__Aim of the task__:
When you reproduce the listing, keep every word as it is and drop the pictures.
%%
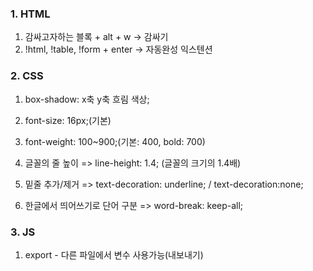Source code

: ### 1. HTML

1. 감싸고자하는 블록 + alt + w -> 감싸기
2. !html, !table, !form + enter -> 자동완성 익스텐션

### 2. CSS

1. box-shadow: x축 y축 흐림 색상;

2. font-size: 16px;(기본)
3. font-weight: 100~900;(기본: 400, bold: 700)
4. 글꼴의 줄 높이 => line-height: 1.4; (글꼴의 크기의 1.4배)
5. 밑줄 추가/제거
   => text-decoration: underline; / text-decoration:none;
6. 한글에서 띄어쓰기로 단어 구분 => word-break: keep-all;

### 3. JS

1. export - 다른 파일에서 변수 사용가능(내보내기)
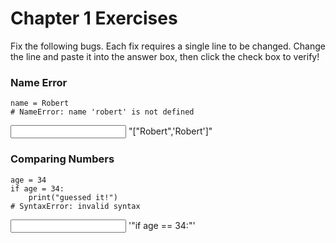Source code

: # Chapter 1 Exercises

Fix the following bugs.  Each fix requires a single line to be changed.  Change the line and paste it into the answer box, then click the check box to verify!

### Name Error 

    name = Robert
    # NameError: name 'robert' is not defined

<input class="answer-box answer-unvalidated" type="text"></input>
<i class="verify-answer fa fa-check"></i>
<span class="answers">"[\"Robert\",'Robert']"</span> 

### Comparing Numbers

    age = 34
    if age = 34:
        print("guessed it!")
    # SyntaxError: invalid syntax


<input class="answer-box answer-unvalidated" type="text"></input>
<i class="verify-answer fa fa-check"></i>
<span class="answers">'"if age == 34:"'</span> 
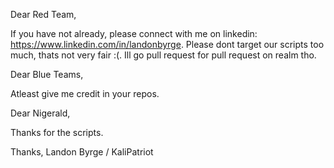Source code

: Dear Red Team,

If you have not already, please connect with me on linkedin: https://www.linkedin.com/in/landonbyrge. Please dont target our scripts too much, thats not very fair :(. Ill go pull request for pull request on realm tho.

Dear Blue Teams,

Atleast give me credit in your repos.

Dear Nigerald,

Thanks for the scripts.

Thanks,
Landon Byrge / KaliPatriot
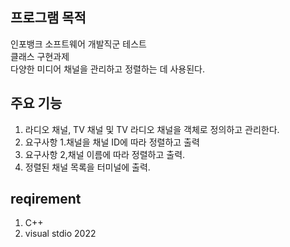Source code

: ## 프로그램 목적

인포뱅크 소프트웨어 개발직군 테스트<br/>
클래스 구현과제<br/>
다양한 미디어 채널을 관리하고 정렬하는 데 사용된다.<br/>

## 주요 기능

1. 라디오 채널, TV 채널 및 TV 라디오 채널을 객체로 정의하고 관리한다.
2. 요구사항 1.채널을 채널 ID에 따라 정렬하고 출력
3. 요구사항 2,채널 이름에 따라 정렬하고 출력.
4. 정렬된 채널 목록을 터미널에 출력.


## reqirement

1. C++
2. visual stdio 2022

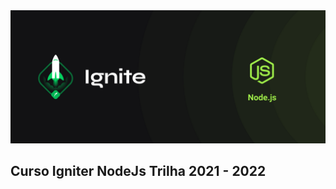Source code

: <img src="./img/cover-node.js.png" alt="Trilha Ignite" marginTop="50px">

## Curso Igniter NodeJs Trilha 2021 - 2022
%%
__Result__:
Source code

: ### 1. HTML

1. 감싸고자하는 블록 + alt + w -> 감싸기
2. !html, !table, !form + enter -> 자동완성 익스텐션

### 2. CSS

1. box-shadow: x축 y축 흐림 색상;

2. font-size: 16px;(기본)
3. font-weight: 100~900;(기본: 400, bold: 700)
4. 글꼴의 줄 높이 => line-height: 1.4; (글꼴의 크기의 1.4배)
5. 밑줄 추가/제거
   => text-decoration: underline; / text-decoration:none;
6. 한글에서 띄어쓰기로 단어 구분 => word-break: keep-all;

### 3. JS

1. export - 다른 파일에서 변수 사용가능(내보내기)
Source code

: # Chapter 1 Exercises

Fix the following bugs.  Each fix requires a single line to be changed.  Change the line and paste it into the answer box, then click the check box to verify!

### Name Error 

    name = Robert
    # NameError: name 'robert' is not defined

<input class="answer-box answer-unvalidated" type="text"></input>
<i class="verify-answer fa fa-check"></i>
<span class="answers">"[\"Robert\",'Robert']"</span> 

### Comparing Numbers

    age = 34
    if age = 34:
        print("guessed it!")
    # SyntaxError: invalid syntax


<input class="answer-box answer-unvalidated" type="text"></input>
<i class="verify-answer fa fa-check"></i>
<span class="answers">'"if age == 34:"'</span> 
Source code

: Dear Red Team,

If you have not already, please connect with me on linkedin: https://www.linkedin.com/in/landonbyrge. Please dont target our scripts too much, thats not very fair :(. Ill go pull request for pull request on realm tho.

Dear Blue Teams,

Atleast give me credit in your repos.

Dear Nigerald,

Thanks for the scripts.

Thanks,
Landon Byrge / KaliPatriot
Source code

: ## 프로그램 목적

인포뱅크 소프트웨어 개발직군 테스트<br/>
클래스 구현과제<br/>
다양한 미디어 채널을 관리하고 정렬하는 데 사용된다.<br/>

## 주요 기능

1. 라디오 채널, TV 채널 및 TV 라디오 채널을 객체로 정의하고 관리한다.
2. 요구사항 1.채널을 채널 ID에 따라 정렬하고 출력
3. 요구사항 2,채널 이름에 따라 정렬하고 출력.
4. 정렬된 채널 목록을 터미널에 출력.


## reqirement

1. C++
2. visual stdio 2022

Source code

: <img src="./img/cover-node.js.png" alt="Trilha Ignite" marginTop="50px">

## Curso Igniter NodeJs Trilha 2021 - 2022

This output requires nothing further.